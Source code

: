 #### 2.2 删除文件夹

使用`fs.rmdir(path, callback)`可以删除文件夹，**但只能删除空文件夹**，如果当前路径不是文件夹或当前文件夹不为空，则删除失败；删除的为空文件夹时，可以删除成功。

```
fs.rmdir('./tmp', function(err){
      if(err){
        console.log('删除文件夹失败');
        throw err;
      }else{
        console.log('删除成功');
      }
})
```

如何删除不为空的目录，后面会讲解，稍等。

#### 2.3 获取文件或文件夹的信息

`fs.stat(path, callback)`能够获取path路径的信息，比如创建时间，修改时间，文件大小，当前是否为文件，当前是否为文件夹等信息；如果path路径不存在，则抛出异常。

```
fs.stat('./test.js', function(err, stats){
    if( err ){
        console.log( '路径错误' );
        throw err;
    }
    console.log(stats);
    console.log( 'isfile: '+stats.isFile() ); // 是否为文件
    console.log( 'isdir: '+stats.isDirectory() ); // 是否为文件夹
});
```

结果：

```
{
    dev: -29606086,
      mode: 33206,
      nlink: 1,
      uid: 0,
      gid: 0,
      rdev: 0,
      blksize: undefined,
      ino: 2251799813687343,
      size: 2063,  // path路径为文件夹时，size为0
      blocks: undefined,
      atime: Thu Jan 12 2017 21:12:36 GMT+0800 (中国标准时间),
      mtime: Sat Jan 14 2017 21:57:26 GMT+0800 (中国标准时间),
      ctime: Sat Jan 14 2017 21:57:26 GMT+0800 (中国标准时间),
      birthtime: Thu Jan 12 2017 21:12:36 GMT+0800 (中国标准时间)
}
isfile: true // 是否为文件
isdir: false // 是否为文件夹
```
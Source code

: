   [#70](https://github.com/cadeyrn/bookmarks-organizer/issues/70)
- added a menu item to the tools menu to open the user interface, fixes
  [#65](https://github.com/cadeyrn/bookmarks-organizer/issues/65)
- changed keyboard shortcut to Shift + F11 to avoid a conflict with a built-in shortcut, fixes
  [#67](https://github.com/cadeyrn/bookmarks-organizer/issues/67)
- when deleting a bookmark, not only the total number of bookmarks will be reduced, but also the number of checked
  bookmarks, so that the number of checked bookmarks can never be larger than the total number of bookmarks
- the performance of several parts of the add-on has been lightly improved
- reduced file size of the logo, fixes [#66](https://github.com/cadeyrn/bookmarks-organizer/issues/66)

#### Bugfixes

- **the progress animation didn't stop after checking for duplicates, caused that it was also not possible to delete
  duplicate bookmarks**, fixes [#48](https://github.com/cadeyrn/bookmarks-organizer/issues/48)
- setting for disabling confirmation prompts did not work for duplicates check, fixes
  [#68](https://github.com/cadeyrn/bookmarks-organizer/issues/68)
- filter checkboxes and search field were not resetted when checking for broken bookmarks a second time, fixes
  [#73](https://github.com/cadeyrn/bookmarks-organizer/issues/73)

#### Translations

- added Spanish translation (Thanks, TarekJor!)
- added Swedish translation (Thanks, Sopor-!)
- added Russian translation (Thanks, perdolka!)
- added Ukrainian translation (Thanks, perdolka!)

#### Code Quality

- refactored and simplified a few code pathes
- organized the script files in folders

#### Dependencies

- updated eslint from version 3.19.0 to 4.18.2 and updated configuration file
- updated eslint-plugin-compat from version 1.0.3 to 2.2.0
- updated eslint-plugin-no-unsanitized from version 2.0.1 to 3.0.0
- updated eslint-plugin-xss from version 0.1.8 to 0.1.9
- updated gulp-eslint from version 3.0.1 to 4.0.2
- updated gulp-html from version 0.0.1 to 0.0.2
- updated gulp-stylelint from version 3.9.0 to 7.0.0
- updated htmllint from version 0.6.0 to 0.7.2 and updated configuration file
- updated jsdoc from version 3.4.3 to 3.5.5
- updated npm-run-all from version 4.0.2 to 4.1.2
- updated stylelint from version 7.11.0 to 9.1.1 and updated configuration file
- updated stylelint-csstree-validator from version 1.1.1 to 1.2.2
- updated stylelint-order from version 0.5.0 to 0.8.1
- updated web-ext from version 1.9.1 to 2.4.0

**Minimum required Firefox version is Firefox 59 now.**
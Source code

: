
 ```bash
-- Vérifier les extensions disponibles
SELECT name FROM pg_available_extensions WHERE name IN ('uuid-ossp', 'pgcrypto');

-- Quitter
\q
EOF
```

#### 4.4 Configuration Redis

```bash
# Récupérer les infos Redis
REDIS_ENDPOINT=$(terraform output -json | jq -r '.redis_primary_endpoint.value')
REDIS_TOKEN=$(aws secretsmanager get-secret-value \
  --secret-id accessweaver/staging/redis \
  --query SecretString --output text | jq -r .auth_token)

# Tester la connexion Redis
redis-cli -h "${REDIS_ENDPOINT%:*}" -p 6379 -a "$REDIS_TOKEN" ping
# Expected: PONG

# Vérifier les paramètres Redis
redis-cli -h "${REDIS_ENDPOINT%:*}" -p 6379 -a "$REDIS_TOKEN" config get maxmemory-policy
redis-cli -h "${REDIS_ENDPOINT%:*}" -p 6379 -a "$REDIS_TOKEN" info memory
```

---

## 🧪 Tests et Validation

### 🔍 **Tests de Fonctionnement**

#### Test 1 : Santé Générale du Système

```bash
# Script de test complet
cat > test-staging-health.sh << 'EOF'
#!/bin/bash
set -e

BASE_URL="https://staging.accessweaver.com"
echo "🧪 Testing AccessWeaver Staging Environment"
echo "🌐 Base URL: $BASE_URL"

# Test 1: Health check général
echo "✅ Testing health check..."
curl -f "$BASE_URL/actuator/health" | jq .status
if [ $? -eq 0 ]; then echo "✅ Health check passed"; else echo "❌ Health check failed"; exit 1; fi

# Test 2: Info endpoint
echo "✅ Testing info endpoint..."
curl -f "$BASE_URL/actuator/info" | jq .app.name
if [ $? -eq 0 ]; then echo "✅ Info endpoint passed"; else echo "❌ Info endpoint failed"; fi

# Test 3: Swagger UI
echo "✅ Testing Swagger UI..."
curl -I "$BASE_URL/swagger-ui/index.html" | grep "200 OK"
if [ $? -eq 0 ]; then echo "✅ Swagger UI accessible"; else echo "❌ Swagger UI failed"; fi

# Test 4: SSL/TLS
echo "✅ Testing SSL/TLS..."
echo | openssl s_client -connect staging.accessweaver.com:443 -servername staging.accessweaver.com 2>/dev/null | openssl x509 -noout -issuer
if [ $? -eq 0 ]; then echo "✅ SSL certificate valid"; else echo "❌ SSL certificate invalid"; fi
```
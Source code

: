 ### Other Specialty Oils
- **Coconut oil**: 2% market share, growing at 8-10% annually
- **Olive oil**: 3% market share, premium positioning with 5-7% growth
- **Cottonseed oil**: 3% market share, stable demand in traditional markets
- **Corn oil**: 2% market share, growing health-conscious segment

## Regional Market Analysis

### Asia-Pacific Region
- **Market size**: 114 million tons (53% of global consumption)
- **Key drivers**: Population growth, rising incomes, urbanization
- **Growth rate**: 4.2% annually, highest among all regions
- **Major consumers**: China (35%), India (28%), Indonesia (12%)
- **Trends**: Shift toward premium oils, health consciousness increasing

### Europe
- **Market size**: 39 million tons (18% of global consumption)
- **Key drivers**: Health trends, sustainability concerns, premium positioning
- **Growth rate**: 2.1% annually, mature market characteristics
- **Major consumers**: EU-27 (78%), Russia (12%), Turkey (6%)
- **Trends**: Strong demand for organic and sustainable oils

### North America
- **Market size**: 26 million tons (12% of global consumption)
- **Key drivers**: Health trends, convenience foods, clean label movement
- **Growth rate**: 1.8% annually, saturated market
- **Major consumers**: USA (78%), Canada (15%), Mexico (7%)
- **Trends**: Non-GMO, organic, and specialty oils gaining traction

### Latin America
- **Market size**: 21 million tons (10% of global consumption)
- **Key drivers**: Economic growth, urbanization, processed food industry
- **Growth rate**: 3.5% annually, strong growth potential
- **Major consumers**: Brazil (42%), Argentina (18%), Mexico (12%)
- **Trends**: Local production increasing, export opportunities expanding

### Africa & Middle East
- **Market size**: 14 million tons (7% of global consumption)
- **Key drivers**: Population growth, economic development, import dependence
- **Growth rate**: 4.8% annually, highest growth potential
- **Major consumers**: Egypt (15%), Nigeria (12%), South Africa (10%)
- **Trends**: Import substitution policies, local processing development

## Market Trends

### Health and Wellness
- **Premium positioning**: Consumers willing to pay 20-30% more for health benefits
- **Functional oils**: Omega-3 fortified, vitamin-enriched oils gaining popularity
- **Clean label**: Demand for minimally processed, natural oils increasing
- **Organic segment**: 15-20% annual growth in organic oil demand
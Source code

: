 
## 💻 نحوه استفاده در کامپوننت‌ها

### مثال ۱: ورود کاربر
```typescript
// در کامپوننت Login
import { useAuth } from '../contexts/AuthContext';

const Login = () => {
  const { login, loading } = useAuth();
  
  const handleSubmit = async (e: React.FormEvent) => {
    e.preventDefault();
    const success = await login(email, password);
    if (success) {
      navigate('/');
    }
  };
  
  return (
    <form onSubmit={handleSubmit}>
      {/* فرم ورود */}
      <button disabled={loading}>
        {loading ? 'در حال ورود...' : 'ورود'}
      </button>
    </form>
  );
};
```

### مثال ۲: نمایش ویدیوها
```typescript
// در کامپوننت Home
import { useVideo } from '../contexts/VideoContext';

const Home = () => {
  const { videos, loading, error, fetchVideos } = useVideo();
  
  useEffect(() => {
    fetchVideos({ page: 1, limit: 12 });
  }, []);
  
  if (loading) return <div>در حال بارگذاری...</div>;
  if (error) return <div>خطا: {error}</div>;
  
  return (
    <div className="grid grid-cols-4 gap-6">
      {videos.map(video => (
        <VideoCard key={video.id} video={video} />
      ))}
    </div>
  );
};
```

^^^^^^^^

Look at the material above and copy, word for word, its lines from the first through the one containing "#### 2.3 获取文件或文件夹的信息".

# Completed task
Source code

: #### 2.2 删除文件夹

使用`fs.rmdir(path, callback)`可以删除文件夹，**但只能删除空文件夹**，如果当前路径不是文件夹或当前文件夹不为空，则删除失败；删除的为空文件夹时，可以删除成功。

```
fs.rmdir('./tmp', function(err){
      if(err){
        console.log('删除文件夹失败');
        throw err;
      }else{
        console.log('删除成功');
      }
})
```

如何删除不为空的目录，后面会讲解，稍等。

#### 2.3 获取文件或文件夹的信息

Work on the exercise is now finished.